Introduction: The differentiation in epidemic patterns and multiple influencing factors pose significant challenges to influenza forecasting, highlighting the need for novel methods to improve predictive accuracy and cross-regional generalizability.

Objectives: This study aims to develop an adaptive feature selection model named AdaFluDR to address the time-varying nature of influenza transmission drivers across different periods and regions.

Methods: AdaFluDR integrates the SpaceTime and Crossformer models and utilizes a correlation-driven mechanism. This mechanism constructs a comprehensive score by integrating the temporal, frequency, and time domain information of features, and dynamically adjusts feature processing pathways based on this score. Subsequently, a multilayer perceptron (MLP) will be employed to model the nonlinear mapping relationship between the integrated features and the target variable for prediction generation.

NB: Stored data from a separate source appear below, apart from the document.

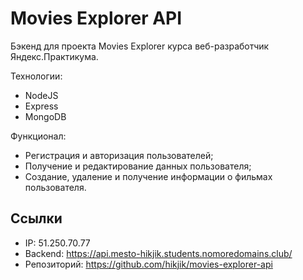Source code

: # Movies Explorer API

Бэкенд для проекта Movies Explorer курса веб-разработчик Яндекс.Практикума.

Технологии:
* NodeJS
* Express
* MongoDB

Функционал:
* Регистрация и авторизация пользователей;
* Получение и редактирование данных пользователя;
* Создание, удаление и получение информации о фильмах пользователя.
  
## Ссылки
* IP: 51.250.70.77
* Backend: https://api.mesto-hikjik.students.nomoredomains.club/
* Репозиторий: https://github.com/hikjik/movies-explorer-api
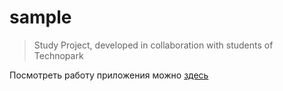 # sample
> Study Project, developed in collaboration with students of Technopark

Посмотреть работу приложения можно [здесь](https://super-frontend.herokuapp.com/)
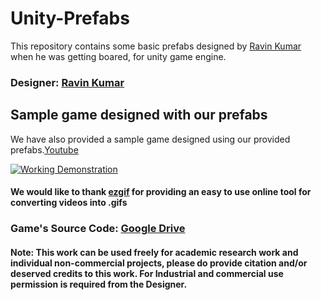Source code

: # Unity-Prefabs
This repository contains some basic prefabs designed by [Ravin Kumar](https://mr-ravin.github.io) when he was getting boared, for unity game engine.
### Designer: [Ravin Kumar](https://mr-ravin.github.io)

## Sample game designed with our prefabs
We have also provided a sample game designed using our provided prefabs.[Youtube](https://www.youtube.com/watch?v=pj4OHg6PPV0)

[![Working Demonstration](https://github.com/mr-ravin/Unity-Prefabs/blob/master/sample_unity_game.gif)](https://www.youtube.com/watch?v=pj4OHg6PPV0)
#### We would like to thank [ezgif](https://ezgif.com) for providing an easy to use online tool for converting videos into .gifs

### Game's Source Code: [Google Drive](https://drive.google.com/open?id=19KyLccLGznCzkypTnU9Hr4lDk_ezN0sT)


#### Note: This work can be used freely for academic research work and individual non-commercial projects, please do provide citation and/or deserved credits to this work. For Industrial and commercial use permission is required from the Designer.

Results: The AdaFluDR model outperforms traditional methods and other machine learning approaches, demonstrating robust predictive performance across multiple forecasting horizons (1-4 weeks), and strong generalization ability across the United States, Canada, and Portugal.

Conclusion: Our study provides a novel and practical framework for forecasting influenza activity with reliable accuracy and cross-national applicability, providing a valuable tool for improving global epidemic preparedness and response strategies.